Oui, c’est bien beau de dire que la croix portée avec abnégation et résignation rend fort pour affronter la vie ! Ce n’est pas là ma foi. Ces choses-là, on le dit quand la croix qu’on a sur les épaules n’est pas trop pesante ou quand ce sont les autres qui la portent. On s’autorise quelques leçons de spiritualité et de théologie déplacée, des grands discours moralisateurs et pas toujours réconfortants. Mais la croix lourde n’accepte pas ces théories. Quand elle est trop lourde et qu’elle se nomme pauvreté, misère, guerre qui ne s’arrête pas, violence gratuite, attaques répétées, désespoir, besoin d’en finir, manque d’amour, trahison, absence de travail, insécurité permanente, incertitude du lendemain, maladie incurable en fin de vie, mal infini de vivre….quand cette croix t’écrase, il ne nous reste qu’une chose : l’espérance que tout cela cesse, que tout cela prenne fin, que tout s’arrête  et qu’arrive un Simon de Cyrène, de temps en temps, n’importe qui, peu importe sa religion, ni sa race, ni sa culture, mais un vrai Simon de Cyrène qui nous aide à porter notre croix, sans mot dire, ou une  sainte femme comme la Véronique sur le chemin du Calvaire, pour nous sécher les larmes, laver notre visage déprimée, sans rien dire, mais qui rendent notre croix moins pensante

Ces visages de Simon de Cyrène, de Véronique, visages silencieux, charitables et silencieux viennent nourrir notre espérance, pour tenir, avancer encore quelques pas, retrouver le goût de vivre et le sens de notre vie. Ces visages sur notre chemin de Calvaire viennent nous révéler la vérité d’un autre visage, un Visage ensanglanté sur une Croix, quelque part au Golgotha, entre deux malfaiteurs. C’est le Visage du Christ ! Vérité de l’homme et vérité de Dieu

C’est le Visage de Celui qui, malgré l’angoisse du jardin de Gethsémani, n’a pas eu peur de porter sur ses épaules sa propre croix et qui nous aide aujourd’hui à porter nos croix. C’est le Visage de celui qui nous a dit, « Venez à moi vous tous qui peinez sous le poids du fardeau, je vous procurerai le repos ». C’est le visage de Celui qui vit à fond sa Passion sur la croix parce qu’Il n’a pas d’autre passion que pour l’homme, et particulièrement pour l’homme éprouvée et qui est en croix. Jésus est tellement passionné de l’humain qu’il veut aider à porter sa croix quotidienne, même si souvent l’homme le dénigre, le flagelle, le renie, se moque de lui, crache sur lui, détourne de Lui son regard.

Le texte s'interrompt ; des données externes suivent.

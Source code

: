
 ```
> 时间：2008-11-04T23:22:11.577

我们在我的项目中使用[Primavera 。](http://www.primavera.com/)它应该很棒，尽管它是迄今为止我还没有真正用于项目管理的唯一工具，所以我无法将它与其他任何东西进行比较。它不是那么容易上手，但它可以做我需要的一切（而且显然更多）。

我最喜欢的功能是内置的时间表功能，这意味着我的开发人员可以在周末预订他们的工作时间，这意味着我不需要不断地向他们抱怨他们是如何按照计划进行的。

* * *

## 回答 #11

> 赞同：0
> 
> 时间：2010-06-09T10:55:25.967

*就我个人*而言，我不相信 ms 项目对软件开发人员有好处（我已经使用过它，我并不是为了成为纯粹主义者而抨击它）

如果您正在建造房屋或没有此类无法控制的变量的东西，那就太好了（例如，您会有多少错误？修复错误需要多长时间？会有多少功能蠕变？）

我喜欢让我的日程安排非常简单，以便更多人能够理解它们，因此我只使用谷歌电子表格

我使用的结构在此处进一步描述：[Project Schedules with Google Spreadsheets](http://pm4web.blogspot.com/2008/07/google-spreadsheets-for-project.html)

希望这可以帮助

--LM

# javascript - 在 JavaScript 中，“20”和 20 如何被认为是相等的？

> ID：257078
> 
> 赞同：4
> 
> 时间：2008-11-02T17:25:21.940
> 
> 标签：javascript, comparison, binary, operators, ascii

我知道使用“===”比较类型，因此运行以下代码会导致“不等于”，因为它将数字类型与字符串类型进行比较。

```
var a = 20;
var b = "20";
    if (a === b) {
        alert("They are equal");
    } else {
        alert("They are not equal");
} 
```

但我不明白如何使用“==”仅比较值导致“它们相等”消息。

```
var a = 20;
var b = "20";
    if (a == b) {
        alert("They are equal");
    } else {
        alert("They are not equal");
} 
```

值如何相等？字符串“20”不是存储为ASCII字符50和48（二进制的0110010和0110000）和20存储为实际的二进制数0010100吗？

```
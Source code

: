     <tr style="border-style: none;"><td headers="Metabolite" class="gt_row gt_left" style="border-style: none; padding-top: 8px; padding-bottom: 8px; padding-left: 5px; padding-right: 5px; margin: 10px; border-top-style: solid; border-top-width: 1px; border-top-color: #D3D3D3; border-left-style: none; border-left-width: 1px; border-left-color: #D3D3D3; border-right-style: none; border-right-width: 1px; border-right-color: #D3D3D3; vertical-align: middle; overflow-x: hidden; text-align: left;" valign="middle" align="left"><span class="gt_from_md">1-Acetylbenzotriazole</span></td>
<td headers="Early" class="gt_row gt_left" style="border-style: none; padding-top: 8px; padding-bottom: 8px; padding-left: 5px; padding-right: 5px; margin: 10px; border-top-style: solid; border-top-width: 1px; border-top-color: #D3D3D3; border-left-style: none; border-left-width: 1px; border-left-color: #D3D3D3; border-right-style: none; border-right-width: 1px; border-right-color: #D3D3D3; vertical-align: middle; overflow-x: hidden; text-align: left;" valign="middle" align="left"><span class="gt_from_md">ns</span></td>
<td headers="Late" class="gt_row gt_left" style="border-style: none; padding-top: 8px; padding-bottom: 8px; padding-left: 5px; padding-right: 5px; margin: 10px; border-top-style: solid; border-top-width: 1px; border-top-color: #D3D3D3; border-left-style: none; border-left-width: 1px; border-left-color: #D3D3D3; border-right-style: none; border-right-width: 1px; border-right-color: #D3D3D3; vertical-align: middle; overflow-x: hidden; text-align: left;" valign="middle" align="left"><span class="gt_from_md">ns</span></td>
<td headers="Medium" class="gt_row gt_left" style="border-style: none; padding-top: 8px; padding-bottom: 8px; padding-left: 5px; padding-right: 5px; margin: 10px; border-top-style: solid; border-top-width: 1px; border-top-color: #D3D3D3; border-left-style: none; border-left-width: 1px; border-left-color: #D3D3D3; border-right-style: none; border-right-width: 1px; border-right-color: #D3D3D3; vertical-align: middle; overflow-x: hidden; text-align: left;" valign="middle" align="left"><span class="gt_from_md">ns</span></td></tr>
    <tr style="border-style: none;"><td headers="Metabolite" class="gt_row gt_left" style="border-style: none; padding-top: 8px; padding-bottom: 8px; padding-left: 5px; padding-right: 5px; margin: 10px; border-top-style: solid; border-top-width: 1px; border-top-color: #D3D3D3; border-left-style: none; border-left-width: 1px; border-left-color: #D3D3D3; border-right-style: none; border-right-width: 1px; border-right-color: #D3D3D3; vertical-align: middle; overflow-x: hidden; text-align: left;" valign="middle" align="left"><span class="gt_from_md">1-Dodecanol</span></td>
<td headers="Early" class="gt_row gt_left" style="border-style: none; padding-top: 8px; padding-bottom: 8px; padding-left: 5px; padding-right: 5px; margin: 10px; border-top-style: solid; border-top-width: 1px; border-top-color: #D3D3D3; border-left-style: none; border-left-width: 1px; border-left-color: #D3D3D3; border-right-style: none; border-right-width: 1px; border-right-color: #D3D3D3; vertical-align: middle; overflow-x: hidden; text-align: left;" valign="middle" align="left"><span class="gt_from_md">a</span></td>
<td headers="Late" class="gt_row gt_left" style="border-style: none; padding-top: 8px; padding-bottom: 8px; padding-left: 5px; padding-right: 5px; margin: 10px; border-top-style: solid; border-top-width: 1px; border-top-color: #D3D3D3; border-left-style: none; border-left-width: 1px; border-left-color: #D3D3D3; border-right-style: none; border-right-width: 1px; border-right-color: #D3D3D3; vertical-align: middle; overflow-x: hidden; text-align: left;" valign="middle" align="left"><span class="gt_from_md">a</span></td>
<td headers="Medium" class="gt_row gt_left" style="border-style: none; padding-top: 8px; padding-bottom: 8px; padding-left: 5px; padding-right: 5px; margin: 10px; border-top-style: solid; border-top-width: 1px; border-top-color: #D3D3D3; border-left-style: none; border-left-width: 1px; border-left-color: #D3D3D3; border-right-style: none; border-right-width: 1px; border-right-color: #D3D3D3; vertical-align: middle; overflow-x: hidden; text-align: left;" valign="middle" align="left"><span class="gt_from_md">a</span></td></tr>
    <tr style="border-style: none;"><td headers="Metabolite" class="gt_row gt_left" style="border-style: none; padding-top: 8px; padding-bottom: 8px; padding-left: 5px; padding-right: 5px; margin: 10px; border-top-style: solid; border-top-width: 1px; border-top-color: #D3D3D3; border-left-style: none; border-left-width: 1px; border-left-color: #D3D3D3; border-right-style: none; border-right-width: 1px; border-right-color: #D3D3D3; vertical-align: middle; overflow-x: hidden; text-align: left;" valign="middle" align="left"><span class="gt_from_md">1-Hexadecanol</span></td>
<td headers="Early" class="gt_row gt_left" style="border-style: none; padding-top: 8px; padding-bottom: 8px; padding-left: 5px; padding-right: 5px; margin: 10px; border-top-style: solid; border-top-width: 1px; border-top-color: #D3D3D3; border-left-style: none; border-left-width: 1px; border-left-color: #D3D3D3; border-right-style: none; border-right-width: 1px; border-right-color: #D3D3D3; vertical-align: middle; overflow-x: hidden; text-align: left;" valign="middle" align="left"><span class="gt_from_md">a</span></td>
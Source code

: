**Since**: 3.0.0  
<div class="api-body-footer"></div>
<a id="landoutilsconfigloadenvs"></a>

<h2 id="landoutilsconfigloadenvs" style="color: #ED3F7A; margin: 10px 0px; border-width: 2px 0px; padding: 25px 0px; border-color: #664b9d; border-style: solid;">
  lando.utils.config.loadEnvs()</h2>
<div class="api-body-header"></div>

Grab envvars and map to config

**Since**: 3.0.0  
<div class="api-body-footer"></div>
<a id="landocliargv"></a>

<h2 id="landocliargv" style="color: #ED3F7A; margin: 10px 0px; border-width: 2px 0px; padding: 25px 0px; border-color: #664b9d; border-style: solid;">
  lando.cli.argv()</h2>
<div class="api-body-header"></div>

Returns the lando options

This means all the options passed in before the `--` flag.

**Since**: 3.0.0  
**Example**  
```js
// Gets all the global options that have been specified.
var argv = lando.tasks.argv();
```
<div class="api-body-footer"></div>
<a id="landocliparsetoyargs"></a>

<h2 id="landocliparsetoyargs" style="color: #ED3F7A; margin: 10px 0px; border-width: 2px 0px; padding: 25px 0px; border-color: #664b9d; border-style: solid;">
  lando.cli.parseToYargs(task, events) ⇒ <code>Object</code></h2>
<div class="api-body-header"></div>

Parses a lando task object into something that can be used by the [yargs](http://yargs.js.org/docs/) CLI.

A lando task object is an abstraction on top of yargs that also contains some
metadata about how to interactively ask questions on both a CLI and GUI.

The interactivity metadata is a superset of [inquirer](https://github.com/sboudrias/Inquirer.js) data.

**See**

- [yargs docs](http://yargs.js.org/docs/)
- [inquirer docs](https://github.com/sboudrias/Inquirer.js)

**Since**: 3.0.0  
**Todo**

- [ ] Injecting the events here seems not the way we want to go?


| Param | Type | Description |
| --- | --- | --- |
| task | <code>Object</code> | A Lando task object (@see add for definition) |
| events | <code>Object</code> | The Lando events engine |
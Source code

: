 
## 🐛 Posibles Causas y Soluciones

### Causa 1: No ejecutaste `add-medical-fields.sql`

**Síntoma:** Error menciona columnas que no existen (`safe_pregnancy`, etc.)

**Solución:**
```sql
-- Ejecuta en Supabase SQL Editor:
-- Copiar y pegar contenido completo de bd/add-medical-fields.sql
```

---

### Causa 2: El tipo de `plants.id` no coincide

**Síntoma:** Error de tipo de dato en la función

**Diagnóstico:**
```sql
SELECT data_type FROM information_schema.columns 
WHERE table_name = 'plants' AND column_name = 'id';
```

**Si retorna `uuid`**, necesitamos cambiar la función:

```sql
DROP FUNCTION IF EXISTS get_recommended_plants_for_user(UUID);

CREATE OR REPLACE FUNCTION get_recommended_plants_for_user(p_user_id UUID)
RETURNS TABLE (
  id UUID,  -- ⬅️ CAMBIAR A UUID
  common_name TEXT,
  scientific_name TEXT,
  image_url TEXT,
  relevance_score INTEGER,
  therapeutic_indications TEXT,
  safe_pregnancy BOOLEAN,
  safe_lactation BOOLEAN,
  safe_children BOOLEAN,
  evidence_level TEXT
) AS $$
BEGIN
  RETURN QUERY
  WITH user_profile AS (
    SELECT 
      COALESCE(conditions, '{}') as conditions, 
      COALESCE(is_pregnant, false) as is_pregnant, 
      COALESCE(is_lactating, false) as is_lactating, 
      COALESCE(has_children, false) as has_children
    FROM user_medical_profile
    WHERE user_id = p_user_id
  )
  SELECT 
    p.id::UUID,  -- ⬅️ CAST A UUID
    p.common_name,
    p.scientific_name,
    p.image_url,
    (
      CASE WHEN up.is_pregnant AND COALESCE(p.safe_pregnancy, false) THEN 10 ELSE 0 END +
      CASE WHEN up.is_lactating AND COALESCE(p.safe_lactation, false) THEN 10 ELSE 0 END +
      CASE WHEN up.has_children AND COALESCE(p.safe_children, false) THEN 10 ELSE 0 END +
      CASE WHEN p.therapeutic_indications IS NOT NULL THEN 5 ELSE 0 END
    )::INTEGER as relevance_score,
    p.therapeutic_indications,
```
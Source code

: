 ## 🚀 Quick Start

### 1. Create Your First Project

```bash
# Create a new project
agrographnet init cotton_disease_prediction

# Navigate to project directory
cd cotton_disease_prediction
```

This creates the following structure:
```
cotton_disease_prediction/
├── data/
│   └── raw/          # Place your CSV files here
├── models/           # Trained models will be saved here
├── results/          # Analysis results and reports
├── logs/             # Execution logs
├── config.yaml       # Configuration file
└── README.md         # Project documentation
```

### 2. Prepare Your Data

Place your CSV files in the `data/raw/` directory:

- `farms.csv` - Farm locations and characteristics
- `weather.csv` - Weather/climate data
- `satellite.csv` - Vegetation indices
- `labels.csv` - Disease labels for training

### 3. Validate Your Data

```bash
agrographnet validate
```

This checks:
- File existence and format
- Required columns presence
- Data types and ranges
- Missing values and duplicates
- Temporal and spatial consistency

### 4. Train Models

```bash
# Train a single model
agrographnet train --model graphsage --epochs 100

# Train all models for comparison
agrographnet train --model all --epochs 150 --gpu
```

Ce Christ Crucifié est le centre de notre foi. C’est lui que nous sommes appelés à mettre au cœur de notre vii, de la vie de l’Eglise. Même au cœur de nos détresses, contemplons ce Visage défiguré, seule réponse qui nous est donnée quand nos croix nous écrasent, car il est écrasé quand l’humain est écrasé. C’est l’homme de la croix, contemplée depuis plus de deux mille ans ? Quelle est sa vérité ? C’est cette croix qui est la réponse adressée à Pilate : une croix portée, supportée et qu’il partage avec nous chaque fois qu’elle nous semble écrasante ! Et la fin, quand la croix est portée dans l’Espérance et dans l’Amour, elle est transfigurée, nous faisant ainsi passer de la mort et de la nuit du vendredi saint à la Veillée lumineuse du Samedi Saint d’où rejaillit la Vie Nouvelle. N’ayons pas honte d’embrasser et de vénérer cette croix, avec respect et beaucoup d’Amour. Amen.